• Record extracts

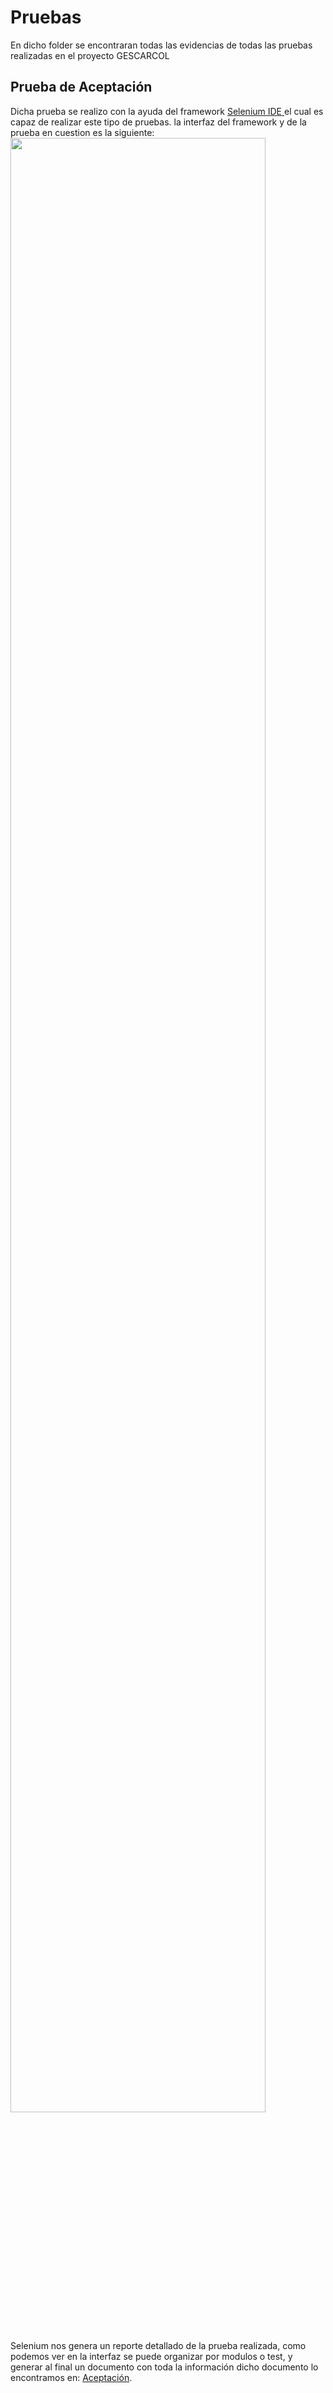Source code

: # Pruebas
En dicho folder se encontraran todas las evidencias de todas las pruebas realizadas en el proyecto GESCARCOL

## Prueba de Aceptación
Dicha prueba se realizo con la ayuda del framework [Selenium IDE ](https://www.seleniumhq.org/) el cual es capaz de realizar este tipo de pruebas. la interfaz del framework y de la prueba en cuestion es la siguiente:
<img src="https://user-images.githubusercontent.com/12010536/42663095-bd4ae9b8-85f9-11e8-86ef-58f437c82631.JPG" width="90%"></img> 

Selenium nos genera un reporte detallado de la prueba realizada, como podemos ver en la interfaz se puede organizar por modulos o test, y generar al final un documento con toda la información dicho documento lo encontramos en: [Aceptación](https://github.com/anndresfelipe29/Gestion-Vehicular/blob/master/PRUEBAS/GESCARCOL.side).
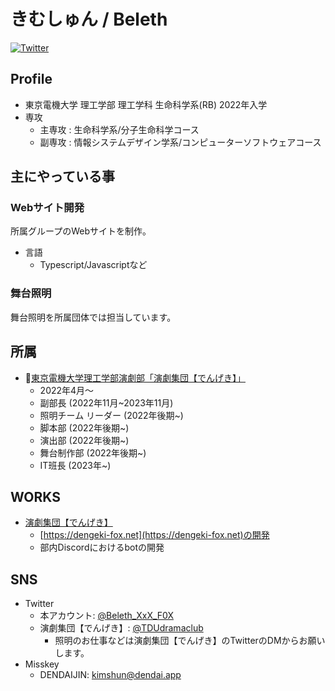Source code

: # きむしゅん / Beleth

[![Twitter](https://img.shields.io/badge/TWITTER-@Beleth__XxX__F0X-1DA.svg?logo=twitter&style=for-the-badge&color=4800ff)](https://twitter.com/Beleth_XxX_F0X)

## Profile
- 東京電機大学 理工学部 理工学科 生命科学系(RB) 2022年入学
- 専攻
  - 主専攻 : 生命科学系/分子生命科学コース
  - 副専攻 : 情報システムデザイン学系/コンピューターソフトウェアコース

## 主にやっている事

### Webサイト開発
所属グループのWebサイトを制作。  

- 言語
  - Typescript/Javascriptなど

### 舞台照明
舞台照明を所属団体では担当しています。

## 所属
- 🏫[東京電機大学理工学部演劇部「演劇集団【でんげき】」](https://dengeki-fox.net/)
  - 2022年4月～
  - 副部長 (2022年11月~2023年11月)
  - 照明チーム リーダー (2022年後期~)
  - 脚本部 (2022年後期~)
  - 演出部 (2022年後期~)
  - 舞台制作部 (2022年後期~)
  - IT班長 (2023年~)

## WORKS
- [演劇集団【でんげき】](https://dengeki-fox)
  - [https://dengeki-fox.net](https://dengeki-fox.net)の開発
  - 部内Discordにおけるbotの開発

## SNS
- Twitter
  - 本アカウント: [@Beleth_XxX_F0X](https://twitter.com/Beleth_XxX_F0X)
  - 演劇集団【でんげき】: [@TDUdramaclub](https://twitter.com/TDUdramaclub)
    - 照明のお仕事などは演劇集団【でんげき】のTwitterのDMからお願いします。
- Misskey
  - DENDAIJIN: [kimshun@dendai.app](https://dendai.app/@kimshun)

• Try it
Omit every picture while transcribing the records above exactly.

• Response to this task
Source code

: # Pruebas
En dicho folder se encontraran todas las evidencias de todas las pruebas realizadas en el proyecto GESCARCOL

## Prueba de Aceptación
Dicha prueba se realizo con la ayuda del framework [Selenium IDE ](https://www.seleniumhq.org/) el cual es capaz de realizar este tipo de pruebas. la interfaz del framework y de la prueba en cuestion es la siguiente:
<img src="https://user-images.githubusercontent.com/12010536/42663095-bd4ae9b8-85f9-11e8-86ef-58f437c82631.JPG" width="90%"></img> 

Selenium nos genera un reporte detallado de la prueba realizada, como podemos ver en la interfaz se puede organizar por modulos o test, y generar al final un documento con toda la información dicho documento lo encontramos en: [Aceptación](https://github.com/anndresfelipe29/Gestion-Vehicular/blob/master/PRUEBAS/GESCARCOL.side).
Source code

: # きむしゅん / Beleth

[![Twitter](https://img.shields.io/badge/TWITTER-@Beleth__XxX__F0X-1DA.svg?logo=twitter&style=for-the-badge&color=4800ff)](https://twitter.com/Beleth_XxX_F0X)

## Profile
- 東京電機大学 理工学部 理工学科 生命科学系(RB) 2022年入学
- 専攻
  - 主専攻 : 生命科学系/分子生命科学コース
  - 副専攻 : 情報システムデザイン学系/コンピューターソフトウェアコース

## 主にやっている事

### Webサイト開発
所属グループのWebサイトを制作。  

- 言語
  - Typescript/Javascriptなど

### 舞台照明
舞台照明を所属団体では担当しています。

## 所属
- 🏫[東京電機大学理工学部演劇部「演劇集団【でんげき】」](https://dengeki-fox.net/)
  - 2022年4月～
  - 副部長 (2022年11月~2023年11月)
  - 照明チーム リーダー (2022年後期~)
  - 脚本部 (2022年後期~)
  - 演出部 (2022年後期~)
  - 舞台制作部 (2022年後期~)
  - IT班長 (2023年~)

## WORKS
- [演劇集団【でんげき】](https://dengeki-fox)
  - [https://dengeki-fox.net](https://dengeki-fox.net)の開発
  - 部内Discordにおけるbotの開発

## SNS
- Twitter
  - 本アカウント: [@Beleth_XxX_F0X](https://twitter.com/Beleth_XxX_F0X)
  - 演劇集団【でんげき】: [@TDUdramaclub](https://twitter.com/TDUdramaclub)
    - 照明のお仕事などは演劇集団【でんげき】のTwitterのDMからお願いします。
- Misskey
  - DENDAIJIN: [kimshun@dendai.app](https://dendai.app/@kimshun)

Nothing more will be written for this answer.